Problem to work on:
Each line holding the word "structure" must appear in the answer, copied from the entries.

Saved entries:
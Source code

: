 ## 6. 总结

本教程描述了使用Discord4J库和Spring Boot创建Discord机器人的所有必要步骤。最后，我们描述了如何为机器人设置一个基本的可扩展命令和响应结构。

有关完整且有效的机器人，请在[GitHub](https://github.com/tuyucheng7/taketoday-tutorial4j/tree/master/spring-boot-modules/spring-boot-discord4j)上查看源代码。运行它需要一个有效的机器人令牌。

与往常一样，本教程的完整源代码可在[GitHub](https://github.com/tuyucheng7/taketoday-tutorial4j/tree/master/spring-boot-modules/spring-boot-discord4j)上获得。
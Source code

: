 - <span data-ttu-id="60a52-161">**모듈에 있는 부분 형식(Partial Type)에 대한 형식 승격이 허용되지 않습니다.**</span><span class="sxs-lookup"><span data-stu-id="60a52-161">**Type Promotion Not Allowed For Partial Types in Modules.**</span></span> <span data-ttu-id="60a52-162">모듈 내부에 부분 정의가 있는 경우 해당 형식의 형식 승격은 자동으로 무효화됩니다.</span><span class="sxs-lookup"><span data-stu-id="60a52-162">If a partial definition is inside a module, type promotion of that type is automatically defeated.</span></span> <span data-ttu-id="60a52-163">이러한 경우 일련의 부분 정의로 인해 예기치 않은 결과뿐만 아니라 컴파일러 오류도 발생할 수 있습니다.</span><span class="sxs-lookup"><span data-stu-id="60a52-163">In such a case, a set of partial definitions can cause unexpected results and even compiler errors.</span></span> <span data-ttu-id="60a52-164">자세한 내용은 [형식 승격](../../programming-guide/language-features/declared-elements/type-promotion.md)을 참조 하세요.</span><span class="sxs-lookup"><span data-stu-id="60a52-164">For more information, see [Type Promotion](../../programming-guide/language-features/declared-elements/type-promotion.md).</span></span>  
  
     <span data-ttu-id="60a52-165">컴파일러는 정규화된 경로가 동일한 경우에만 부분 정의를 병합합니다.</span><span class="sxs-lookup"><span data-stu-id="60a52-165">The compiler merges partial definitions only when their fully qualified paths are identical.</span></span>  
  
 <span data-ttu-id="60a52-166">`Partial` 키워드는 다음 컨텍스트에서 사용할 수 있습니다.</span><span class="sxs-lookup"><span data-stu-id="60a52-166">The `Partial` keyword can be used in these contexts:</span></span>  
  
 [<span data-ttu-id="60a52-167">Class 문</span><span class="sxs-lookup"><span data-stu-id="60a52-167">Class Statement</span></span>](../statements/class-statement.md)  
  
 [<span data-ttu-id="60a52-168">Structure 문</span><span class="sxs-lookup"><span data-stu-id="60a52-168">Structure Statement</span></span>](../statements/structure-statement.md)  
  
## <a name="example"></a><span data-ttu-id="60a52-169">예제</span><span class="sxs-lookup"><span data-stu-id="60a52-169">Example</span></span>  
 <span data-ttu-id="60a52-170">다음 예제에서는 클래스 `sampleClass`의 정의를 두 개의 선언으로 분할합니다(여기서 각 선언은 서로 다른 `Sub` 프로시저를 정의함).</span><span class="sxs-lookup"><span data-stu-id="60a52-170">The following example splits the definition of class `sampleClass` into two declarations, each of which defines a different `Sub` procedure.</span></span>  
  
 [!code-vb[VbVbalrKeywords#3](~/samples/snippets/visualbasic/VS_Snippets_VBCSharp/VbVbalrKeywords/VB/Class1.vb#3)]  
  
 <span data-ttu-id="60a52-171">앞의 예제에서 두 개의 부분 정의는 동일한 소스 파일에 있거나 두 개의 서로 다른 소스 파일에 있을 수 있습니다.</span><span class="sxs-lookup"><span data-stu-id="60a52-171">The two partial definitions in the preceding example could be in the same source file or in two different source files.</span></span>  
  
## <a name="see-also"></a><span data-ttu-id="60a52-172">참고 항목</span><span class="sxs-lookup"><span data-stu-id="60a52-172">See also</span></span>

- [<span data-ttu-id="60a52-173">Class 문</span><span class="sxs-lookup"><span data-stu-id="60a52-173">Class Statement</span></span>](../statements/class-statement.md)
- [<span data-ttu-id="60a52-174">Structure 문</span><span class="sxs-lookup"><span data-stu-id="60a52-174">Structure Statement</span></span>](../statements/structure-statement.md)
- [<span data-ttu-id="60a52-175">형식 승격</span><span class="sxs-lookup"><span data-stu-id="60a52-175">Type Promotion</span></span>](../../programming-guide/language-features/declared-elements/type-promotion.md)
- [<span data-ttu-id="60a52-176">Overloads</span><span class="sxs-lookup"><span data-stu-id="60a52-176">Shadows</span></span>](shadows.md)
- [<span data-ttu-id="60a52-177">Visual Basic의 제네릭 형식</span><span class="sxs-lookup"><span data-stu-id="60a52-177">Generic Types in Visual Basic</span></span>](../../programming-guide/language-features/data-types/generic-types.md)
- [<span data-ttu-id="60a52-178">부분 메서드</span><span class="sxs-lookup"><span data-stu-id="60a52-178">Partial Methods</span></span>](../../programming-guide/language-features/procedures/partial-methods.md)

Result for this exercise:
 [<span data-ttu-id="60a52-168">Structure 문</span><span class="sxs-lookup"><span data-stu-id="60a52-168">Structure Statement</span></span>](../statements/structure-statement.md)  
- [<span data-ttu-id="60a52-174">Structure 문</span><span class="sxs-lookup"><span data-stu-id="60a52-174">Structure Statement</span></span>](../statements/structure-statement.md)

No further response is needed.